Begin with the first line of the listing and quote every line through the one containing "## Installation"; give only those lines.
=== Provided data ===
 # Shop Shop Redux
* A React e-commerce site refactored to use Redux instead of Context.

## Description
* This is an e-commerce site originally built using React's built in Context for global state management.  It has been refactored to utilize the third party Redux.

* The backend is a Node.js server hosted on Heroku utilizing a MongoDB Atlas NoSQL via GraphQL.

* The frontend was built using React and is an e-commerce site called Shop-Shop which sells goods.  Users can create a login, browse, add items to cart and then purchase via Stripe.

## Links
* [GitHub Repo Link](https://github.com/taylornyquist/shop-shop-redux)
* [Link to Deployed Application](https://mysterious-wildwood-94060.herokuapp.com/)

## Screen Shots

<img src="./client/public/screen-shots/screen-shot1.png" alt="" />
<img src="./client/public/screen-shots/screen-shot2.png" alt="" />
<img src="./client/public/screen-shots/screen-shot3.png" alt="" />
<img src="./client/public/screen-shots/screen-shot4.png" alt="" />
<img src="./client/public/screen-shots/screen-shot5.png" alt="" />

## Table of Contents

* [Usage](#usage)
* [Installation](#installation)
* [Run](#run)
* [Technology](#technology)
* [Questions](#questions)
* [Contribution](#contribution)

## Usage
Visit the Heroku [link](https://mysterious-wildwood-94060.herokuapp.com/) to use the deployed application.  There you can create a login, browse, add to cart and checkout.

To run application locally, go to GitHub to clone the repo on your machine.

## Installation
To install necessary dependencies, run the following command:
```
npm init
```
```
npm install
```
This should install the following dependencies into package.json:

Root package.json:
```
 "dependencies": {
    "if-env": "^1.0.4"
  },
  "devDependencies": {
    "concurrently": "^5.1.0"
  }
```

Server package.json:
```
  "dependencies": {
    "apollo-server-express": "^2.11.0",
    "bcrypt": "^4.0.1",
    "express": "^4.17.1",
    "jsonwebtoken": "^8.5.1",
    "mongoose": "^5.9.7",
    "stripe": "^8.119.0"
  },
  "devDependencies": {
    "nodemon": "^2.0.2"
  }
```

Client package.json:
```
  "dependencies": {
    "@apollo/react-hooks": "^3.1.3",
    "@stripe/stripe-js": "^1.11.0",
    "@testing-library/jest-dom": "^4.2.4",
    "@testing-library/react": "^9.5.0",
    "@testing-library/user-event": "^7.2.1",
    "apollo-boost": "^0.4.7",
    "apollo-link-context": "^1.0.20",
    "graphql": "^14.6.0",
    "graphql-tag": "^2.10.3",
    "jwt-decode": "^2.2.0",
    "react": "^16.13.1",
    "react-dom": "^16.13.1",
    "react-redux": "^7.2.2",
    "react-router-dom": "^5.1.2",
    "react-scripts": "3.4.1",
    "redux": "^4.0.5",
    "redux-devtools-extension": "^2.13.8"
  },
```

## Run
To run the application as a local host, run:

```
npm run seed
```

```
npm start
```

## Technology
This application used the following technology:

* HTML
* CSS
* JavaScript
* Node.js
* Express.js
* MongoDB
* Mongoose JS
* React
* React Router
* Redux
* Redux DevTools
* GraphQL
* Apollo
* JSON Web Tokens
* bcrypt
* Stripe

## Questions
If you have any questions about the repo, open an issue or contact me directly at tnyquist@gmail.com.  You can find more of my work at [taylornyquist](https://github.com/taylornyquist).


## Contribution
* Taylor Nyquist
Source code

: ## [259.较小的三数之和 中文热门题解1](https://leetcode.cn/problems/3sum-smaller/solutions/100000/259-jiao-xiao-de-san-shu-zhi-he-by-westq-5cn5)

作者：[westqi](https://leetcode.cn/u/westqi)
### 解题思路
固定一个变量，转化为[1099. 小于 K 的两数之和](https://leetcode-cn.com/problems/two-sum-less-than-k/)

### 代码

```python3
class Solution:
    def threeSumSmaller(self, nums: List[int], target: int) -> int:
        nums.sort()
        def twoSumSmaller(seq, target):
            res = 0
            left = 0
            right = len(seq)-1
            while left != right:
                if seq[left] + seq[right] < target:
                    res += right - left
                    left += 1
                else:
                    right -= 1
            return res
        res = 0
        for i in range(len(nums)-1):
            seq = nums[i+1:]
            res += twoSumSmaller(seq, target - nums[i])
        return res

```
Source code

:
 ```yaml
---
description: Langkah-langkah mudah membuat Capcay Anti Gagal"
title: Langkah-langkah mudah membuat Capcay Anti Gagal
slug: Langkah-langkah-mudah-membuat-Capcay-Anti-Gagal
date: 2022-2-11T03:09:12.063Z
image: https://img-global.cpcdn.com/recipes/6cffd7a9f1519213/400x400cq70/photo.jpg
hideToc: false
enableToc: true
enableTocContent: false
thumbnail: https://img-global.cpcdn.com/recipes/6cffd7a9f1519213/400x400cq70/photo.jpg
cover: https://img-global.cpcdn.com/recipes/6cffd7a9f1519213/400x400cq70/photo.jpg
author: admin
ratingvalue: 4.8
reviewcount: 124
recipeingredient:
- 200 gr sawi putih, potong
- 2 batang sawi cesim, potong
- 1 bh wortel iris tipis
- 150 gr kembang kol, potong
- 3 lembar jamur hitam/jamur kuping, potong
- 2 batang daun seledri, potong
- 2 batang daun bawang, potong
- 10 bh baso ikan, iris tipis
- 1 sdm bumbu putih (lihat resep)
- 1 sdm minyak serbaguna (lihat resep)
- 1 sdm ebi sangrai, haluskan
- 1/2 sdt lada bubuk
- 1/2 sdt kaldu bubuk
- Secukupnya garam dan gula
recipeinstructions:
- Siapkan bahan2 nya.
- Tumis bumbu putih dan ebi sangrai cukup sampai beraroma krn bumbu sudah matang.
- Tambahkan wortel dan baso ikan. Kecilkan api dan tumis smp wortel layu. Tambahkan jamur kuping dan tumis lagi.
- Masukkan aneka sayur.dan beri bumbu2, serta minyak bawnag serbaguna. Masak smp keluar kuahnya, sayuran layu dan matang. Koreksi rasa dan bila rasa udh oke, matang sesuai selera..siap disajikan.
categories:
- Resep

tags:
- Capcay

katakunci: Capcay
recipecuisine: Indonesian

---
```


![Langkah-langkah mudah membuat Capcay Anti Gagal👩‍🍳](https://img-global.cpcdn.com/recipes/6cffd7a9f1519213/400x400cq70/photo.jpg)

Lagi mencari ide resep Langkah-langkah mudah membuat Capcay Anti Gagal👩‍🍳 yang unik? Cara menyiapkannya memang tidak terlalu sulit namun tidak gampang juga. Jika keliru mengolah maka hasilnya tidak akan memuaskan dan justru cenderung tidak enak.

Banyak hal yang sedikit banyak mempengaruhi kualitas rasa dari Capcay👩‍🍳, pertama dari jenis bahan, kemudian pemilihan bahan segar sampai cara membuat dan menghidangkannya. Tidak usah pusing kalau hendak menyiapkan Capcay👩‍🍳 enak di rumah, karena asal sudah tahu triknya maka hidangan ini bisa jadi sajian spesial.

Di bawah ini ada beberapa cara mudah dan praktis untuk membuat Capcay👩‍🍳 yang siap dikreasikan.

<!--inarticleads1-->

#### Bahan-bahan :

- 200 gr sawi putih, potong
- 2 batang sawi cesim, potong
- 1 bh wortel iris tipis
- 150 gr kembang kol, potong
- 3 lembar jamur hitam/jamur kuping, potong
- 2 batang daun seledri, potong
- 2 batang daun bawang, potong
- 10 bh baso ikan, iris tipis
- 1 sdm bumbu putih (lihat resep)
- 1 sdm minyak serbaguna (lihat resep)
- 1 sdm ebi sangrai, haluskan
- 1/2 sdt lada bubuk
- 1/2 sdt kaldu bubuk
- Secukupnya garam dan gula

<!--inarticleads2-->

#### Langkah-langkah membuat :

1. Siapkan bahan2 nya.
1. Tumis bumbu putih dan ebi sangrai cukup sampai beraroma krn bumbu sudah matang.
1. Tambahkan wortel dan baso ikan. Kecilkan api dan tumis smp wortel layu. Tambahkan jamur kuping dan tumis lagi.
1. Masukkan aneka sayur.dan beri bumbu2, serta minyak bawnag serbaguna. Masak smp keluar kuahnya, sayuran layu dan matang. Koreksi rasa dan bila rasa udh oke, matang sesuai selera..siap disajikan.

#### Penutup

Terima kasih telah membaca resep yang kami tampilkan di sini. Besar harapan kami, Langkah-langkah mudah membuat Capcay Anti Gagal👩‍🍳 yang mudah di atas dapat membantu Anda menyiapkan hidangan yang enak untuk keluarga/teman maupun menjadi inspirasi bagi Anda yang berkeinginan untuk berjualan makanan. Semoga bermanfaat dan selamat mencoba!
===
# Output for this exercise
 # Shop Shop Redux
* A React e-commerce site refactored to use Redux instead of Context.

## Description
* This is an e-commerce site originally built using React's built in Context for global state management.  It has been refactored to utilize the third party Redux.

* The backend is a Node.js server hosted on Heroku utilizing a MongoDB Atlas NoSQL via GraphQL.

* The frontend was built using React and is an e-commerce site called Shop-Shop which sells goods.  Users can create a login, browse, add items to cart and then purchase via Stripe.

## Links
* [GitHub Repo Link](https://github.com/taylornyquist/shop-shop-redux)
* [Link to Deployed Application](https://mysterious-wildwood-94060.herokuapp.com/)

## Screen Shots

<img src="./client/public/screen-shots/screen-shot1.png" alt="" />
<img src="./client/public/screen-shots/screen-shot2.png" alt="" />
<img src="./client/public/screen-shots/screen-shot3.png" alt="" />
<img src="./client/public/screen-shots/screen-shot4.png" alt="" />
<img src="./client/public/screen-shots/screen-shot5.png" alt="" />

## Table of Contents

* [Usage](#usage)
* [Installation](#installation)
* [Run](#run)
* [Technology](#technology)
* [Questions](#questions)
* [Contribution](#contribution)

## Usage
Visit the Heroku [link](https://mysterious-wildwood-94060.herokuapp.com/) to use the deployed application.  There you can create a login, browse, add to cart and checkout.

To run application locally, go to GitHub to clone the repo on your machine.

## Installation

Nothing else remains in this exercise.